ACTION ITEM
Go line by line through the listing below and copy those that hold "boilerplate".

PROVIDED MATERIAL
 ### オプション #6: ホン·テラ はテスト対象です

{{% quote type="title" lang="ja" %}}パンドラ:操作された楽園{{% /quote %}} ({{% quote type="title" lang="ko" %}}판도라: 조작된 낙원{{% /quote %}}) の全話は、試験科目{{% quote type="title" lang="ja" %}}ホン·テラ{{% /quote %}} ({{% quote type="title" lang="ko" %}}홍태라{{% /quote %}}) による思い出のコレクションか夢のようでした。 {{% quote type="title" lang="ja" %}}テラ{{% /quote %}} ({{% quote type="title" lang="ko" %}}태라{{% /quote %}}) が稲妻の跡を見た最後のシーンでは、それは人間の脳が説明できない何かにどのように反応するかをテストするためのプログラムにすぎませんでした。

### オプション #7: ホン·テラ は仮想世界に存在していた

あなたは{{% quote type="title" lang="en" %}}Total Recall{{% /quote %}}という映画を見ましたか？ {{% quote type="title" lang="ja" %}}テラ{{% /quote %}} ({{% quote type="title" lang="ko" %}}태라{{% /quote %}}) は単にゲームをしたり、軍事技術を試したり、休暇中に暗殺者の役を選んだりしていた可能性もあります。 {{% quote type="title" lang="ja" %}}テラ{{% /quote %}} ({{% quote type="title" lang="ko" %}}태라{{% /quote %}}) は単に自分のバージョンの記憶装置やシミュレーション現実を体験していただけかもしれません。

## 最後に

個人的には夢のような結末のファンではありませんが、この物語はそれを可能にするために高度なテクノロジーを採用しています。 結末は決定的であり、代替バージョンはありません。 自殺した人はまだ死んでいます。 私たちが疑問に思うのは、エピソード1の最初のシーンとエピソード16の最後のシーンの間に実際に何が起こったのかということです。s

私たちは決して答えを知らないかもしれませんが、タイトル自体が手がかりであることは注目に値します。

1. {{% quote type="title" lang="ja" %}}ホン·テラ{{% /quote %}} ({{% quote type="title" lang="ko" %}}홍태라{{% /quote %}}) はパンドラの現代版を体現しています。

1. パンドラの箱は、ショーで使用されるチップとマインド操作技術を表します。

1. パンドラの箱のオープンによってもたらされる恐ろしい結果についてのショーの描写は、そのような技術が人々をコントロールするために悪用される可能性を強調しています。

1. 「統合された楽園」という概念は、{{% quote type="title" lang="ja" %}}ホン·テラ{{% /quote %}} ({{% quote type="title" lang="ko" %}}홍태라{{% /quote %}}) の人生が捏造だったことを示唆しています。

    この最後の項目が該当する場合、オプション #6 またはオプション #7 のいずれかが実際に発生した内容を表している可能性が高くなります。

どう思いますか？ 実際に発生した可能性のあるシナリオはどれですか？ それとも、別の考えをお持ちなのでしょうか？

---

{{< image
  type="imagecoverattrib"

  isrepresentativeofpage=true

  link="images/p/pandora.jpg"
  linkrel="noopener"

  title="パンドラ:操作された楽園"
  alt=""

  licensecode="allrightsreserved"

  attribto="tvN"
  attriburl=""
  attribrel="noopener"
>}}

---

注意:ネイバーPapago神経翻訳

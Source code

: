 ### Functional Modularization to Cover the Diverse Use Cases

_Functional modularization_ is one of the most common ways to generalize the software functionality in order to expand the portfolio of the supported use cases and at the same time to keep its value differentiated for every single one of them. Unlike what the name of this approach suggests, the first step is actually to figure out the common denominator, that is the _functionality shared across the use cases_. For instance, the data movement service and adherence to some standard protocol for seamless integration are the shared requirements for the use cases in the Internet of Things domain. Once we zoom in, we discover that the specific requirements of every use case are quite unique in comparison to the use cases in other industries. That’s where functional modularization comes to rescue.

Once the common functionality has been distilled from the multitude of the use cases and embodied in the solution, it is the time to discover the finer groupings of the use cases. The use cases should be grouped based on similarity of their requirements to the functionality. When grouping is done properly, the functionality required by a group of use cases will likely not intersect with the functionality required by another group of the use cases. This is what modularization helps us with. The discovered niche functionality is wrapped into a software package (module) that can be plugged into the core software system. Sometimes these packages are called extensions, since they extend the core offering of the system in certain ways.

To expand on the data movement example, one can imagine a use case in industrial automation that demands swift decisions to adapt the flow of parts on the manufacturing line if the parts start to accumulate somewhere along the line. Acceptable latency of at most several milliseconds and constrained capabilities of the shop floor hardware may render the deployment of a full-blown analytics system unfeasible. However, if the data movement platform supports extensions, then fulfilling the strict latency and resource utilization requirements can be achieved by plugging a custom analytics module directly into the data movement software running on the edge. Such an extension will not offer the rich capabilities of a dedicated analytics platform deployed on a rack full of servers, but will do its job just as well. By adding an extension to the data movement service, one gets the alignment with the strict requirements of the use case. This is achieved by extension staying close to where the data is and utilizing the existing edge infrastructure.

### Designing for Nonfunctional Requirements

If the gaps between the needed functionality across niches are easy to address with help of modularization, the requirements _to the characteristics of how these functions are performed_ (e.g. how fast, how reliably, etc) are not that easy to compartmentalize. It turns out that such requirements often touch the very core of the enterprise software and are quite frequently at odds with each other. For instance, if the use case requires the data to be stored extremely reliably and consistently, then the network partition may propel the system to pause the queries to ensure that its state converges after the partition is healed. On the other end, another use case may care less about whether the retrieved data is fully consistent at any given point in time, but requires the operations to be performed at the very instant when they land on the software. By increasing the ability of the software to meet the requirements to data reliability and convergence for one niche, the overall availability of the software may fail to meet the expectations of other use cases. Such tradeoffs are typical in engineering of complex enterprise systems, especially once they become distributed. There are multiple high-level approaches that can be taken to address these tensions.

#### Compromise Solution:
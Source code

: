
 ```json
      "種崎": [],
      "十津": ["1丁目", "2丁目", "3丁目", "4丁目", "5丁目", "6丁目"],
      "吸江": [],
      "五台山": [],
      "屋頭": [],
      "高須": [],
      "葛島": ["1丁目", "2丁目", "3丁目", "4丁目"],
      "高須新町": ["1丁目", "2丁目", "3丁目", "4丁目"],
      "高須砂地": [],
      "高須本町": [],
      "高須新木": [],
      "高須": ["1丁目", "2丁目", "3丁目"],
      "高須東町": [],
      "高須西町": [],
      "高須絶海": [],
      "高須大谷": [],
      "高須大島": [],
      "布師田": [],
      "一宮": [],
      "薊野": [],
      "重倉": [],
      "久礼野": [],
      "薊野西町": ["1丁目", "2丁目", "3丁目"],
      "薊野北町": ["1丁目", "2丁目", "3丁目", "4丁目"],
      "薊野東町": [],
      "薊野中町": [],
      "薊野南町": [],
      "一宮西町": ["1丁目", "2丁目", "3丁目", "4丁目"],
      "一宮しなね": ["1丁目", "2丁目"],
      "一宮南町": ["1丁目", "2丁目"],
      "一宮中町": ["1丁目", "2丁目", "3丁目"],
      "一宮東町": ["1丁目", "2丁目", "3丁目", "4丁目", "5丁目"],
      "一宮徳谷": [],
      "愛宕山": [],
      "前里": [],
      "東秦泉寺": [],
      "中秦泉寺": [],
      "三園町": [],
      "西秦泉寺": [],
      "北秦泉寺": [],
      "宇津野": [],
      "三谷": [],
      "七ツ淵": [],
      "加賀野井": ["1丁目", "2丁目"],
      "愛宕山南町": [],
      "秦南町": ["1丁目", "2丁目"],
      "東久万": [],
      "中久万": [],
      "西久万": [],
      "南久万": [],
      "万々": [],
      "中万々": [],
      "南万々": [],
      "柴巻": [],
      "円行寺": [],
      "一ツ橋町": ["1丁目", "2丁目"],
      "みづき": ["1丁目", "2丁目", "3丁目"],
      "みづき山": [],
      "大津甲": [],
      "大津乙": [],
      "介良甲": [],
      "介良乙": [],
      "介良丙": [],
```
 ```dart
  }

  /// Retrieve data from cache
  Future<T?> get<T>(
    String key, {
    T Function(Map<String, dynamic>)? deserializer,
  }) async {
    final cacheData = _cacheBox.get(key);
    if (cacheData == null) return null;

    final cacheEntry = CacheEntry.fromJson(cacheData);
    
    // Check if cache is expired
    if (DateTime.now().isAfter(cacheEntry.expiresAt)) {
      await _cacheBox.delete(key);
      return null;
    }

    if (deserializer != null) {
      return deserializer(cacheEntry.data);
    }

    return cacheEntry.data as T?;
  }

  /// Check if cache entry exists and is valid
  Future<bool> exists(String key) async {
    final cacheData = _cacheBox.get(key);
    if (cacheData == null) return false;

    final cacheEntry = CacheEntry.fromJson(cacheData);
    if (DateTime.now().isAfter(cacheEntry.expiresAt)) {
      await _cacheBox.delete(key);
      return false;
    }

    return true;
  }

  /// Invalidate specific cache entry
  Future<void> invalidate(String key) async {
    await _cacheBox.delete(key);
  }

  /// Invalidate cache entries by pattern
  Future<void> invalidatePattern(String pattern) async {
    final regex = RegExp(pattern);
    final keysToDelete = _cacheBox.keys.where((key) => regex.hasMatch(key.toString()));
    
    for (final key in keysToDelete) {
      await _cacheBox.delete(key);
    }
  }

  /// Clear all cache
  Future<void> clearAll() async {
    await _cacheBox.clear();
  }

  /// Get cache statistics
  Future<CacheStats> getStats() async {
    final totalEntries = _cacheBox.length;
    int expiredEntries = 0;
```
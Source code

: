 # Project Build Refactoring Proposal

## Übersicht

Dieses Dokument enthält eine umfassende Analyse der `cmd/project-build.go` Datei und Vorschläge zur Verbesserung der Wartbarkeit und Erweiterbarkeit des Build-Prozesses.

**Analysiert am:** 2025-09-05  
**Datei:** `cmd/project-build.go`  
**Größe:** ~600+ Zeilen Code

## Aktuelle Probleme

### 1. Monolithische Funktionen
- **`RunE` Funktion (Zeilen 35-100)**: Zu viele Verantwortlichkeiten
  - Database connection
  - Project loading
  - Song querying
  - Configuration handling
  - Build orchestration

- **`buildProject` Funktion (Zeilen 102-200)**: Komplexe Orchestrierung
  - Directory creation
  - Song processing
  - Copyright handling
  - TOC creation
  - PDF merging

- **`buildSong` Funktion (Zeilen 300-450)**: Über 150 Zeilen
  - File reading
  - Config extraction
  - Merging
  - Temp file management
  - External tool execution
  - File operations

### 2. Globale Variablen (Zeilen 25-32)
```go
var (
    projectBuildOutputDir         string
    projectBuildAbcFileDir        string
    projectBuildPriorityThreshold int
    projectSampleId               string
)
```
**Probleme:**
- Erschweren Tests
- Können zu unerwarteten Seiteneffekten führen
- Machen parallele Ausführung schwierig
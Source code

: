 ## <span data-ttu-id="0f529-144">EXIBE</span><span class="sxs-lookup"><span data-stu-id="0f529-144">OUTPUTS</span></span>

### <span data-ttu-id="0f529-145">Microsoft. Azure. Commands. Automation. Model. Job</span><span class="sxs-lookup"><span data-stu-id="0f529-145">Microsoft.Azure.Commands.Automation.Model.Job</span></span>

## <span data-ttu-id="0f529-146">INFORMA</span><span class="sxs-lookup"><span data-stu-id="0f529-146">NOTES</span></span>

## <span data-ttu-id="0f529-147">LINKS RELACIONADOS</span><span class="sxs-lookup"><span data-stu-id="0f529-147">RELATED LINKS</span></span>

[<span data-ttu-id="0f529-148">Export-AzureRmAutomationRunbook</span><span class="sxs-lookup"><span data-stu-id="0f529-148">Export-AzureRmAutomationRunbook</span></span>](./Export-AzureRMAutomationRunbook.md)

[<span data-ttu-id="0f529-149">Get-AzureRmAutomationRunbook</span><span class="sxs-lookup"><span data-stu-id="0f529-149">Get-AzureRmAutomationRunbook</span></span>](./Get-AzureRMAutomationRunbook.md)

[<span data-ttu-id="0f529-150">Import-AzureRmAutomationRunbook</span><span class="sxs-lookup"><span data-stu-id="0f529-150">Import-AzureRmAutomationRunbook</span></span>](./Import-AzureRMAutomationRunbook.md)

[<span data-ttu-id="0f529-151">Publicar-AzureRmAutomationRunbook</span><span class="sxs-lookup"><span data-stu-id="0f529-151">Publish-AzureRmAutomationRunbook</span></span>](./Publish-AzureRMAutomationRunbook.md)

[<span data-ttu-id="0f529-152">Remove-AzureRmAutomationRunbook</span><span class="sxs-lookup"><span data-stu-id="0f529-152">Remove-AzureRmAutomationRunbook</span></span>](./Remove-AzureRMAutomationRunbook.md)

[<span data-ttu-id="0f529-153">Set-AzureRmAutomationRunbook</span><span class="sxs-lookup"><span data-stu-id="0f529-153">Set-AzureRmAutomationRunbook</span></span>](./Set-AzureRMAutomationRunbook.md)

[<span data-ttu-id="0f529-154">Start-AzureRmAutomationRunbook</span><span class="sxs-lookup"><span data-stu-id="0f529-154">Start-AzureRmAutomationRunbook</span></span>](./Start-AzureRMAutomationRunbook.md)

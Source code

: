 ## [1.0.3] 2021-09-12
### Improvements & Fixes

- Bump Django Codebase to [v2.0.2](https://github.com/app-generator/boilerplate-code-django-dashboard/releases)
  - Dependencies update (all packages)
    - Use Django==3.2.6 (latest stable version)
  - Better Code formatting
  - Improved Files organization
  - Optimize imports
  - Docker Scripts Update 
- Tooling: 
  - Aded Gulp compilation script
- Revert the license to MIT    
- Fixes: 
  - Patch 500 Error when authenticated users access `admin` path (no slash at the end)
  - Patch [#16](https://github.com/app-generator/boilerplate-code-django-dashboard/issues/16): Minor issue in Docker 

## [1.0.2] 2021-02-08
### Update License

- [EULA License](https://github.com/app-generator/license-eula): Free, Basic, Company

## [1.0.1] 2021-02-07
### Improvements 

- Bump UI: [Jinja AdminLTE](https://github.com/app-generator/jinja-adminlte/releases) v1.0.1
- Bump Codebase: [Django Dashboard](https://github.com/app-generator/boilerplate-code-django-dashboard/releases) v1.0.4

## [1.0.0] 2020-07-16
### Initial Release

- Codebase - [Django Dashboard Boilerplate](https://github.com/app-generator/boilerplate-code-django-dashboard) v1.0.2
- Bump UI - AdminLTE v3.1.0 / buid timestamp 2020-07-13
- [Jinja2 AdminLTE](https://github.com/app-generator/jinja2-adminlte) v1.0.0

THE COMPLETED TASK
- Bump Django Codebase to [v2.0.2](https://github.com/app-generator/boilerplate-code-django-dashboard/releases)
  - Patch [#16](https://github.com/app-generator/boilerplate-code-django-dashboard/issues/16): Minor issue in Docker 
- Bump Codebase: [Django Dashboard](https://github.com/app-generator/boilerplate-code-django-dashboard/releases) v1.0.4
- Codebase - [Django Dashboard Boilerplate](https://github.com/app-generator/boilerplate-code-django-dashboard) v1.0.2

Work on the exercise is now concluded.